Emma remembers this as the moment where she was awakened to her white privilege.
Emma is the oldest of nine siblings and her upbringing in blended, Spanish-speaking households conditioned her to the realities of students like her brothers and sisters who rarely read stories with main characters that reflected their Latin roots or learned about historical figures that looked like them. In the art classroom on that summer day, she realized that her identity guided her inner thoughts in a way that failed to acknowledge the identities of the students in her classroom who did not look the same as her. There was privilege in looking through the window as a white female, but her African American students saw a different world when they looked through that same glass.
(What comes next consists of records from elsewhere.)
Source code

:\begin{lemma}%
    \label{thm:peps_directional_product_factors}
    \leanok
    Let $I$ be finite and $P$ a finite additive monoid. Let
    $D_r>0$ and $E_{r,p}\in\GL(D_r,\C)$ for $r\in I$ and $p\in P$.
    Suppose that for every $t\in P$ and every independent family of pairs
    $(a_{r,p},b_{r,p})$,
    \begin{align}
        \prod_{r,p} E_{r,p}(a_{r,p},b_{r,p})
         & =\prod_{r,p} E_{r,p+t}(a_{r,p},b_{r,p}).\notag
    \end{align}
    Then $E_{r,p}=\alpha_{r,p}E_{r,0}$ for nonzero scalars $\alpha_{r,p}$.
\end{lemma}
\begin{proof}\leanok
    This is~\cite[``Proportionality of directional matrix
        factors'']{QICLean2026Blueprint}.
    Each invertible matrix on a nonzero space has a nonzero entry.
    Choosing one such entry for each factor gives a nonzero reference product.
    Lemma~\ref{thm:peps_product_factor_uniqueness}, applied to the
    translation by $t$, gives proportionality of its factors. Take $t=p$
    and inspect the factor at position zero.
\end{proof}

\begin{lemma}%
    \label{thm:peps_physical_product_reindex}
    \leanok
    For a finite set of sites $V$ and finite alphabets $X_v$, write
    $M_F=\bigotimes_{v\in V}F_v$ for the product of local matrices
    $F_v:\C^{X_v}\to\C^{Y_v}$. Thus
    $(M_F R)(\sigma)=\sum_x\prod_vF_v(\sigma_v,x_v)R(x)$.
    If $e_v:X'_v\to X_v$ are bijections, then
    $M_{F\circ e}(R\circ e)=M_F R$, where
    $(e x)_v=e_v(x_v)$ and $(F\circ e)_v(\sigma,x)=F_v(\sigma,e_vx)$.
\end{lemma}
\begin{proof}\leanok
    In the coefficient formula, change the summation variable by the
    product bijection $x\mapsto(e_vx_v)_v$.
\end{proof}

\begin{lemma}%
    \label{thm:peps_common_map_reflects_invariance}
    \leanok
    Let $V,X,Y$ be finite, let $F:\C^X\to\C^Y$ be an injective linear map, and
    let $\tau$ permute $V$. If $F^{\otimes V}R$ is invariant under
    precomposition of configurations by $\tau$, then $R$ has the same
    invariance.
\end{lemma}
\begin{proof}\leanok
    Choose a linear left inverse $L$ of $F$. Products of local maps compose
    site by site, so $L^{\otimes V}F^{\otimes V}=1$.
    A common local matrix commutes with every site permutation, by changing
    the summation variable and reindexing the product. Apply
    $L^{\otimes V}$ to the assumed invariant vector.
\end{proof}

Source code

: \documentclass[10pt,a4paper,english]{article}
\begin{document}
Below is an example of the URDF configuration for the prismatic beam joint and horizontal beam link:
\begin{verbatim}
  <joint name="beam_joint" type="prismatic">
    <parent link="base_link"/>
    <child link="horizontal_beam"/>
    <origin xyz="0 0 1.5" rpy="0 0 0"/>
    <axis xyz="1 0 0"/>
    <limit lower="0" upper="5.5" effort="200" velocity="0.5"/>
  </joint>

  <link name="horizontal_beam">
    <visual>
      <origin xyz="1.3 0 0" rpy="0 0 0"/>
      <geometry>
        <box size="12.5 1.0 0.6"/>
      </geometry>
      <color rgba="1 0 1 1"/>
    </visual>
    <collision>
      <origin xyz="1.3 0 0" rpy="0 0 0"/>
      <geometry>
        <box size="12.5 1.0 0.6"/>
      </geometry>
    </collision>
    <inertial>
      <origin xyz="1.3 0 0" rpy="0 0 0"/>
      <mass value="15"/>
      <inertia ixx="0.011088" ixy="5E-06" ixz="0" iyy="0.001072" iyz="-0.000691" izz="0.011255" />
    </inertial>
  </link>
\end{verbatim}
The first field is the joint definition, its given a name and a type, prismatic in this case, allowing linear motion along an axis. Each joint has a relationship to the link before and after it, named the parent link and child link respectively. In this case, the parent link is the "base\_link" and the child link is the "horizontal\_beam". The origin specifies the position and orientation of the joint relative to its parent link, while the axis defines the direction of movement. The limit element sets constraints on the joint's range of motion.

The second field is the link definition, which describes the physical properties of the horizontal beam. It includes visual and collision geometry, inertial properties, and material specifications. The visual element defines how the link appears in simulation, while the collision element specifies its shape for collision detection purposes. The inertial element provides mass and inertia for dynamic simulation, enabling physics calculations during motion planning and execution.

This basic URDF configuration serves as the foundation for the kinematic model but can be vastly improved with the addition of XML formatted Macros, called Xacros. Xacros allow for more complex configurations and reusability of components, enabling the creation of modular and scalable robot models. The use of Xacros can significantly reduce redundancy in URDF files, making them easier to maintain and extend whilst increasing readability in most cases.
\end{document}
Her awakening made her especially drawn to working with students from different cultural and racial backgrounds. After she began her master’s program in elementary education and bilingual education at William & Mary a little while later, Emma learned about the importance of understanding the cultural and familial background of each child. In Professor Katherine Barko-Alva’s classes, she learned about how all aspects of a student’s identity translate into the classroom and how to teach students in a culturally sensitive way that builds upon students’ strengths.
Her experience encouraged her to become a multicultural engagement advocate at Matoaka Elementary School in Williamsburg, where she now teaches third grade.
“As a teacher, we are all agents of social justice, and it is important that we never forget the important role we play in society and in history,” she says.
Being an educator makes her aware of the power she has in shaping young students’ attitudes toward race and the underlying messages that can affect student’s beliefs without them even realizing it. By teaching students the social and political structures that make it more difficult for people who are racially diverse to succeed, she challenges one particular notion: people who work hard are rewarded.
“Without speaking truth to economic and social disparities, we allow for racist thoughts to take root in our children’s brains.”
She speaks truth to such disparities by teaching the historical context of centuries past that results in African American students raising their hands in school at the mercy of police officers today.
The work of being a multicultural advocate calls her to engage the entire school, colleagues and students alike, in increasing its racial literacy, creating trivia games and reading challenges for students to interact with history in a new way, and engaging in social media outreach to involve the community. For many students, it may be one of the few times they are able to learn about historical figures they may have never heard of before, celebrate people who look like them, and have new role models they can identify with.
“One thing that I love about working with multicultural engagement advocates from each school, is that we are constantly assessing ourselves and our schools to find ways to counteract the legacy of institutionalized racism. We are constantly striving to be better for our students of all cultural backgrounds.”
Since the day that she saw her students stand against the classroom window in fear, she has often thought about them and questioned her role as a teacher in protecting students. She is guided by that memory to address race in the classroom in a safe way by providing the historical context that led to its creation as a social construct.
“Being a social justice ally is a lot of work, but not being an ally as a teacher is just not an option,” she says. “I love my profession because I have never met a teacher who is not up for the task. Teachers are guided by compassion to help their students grow as learners, people, and citizens. If there is anyone who is the most equipped to stand toe-to-toe with institutionalized racism, it's teachers.”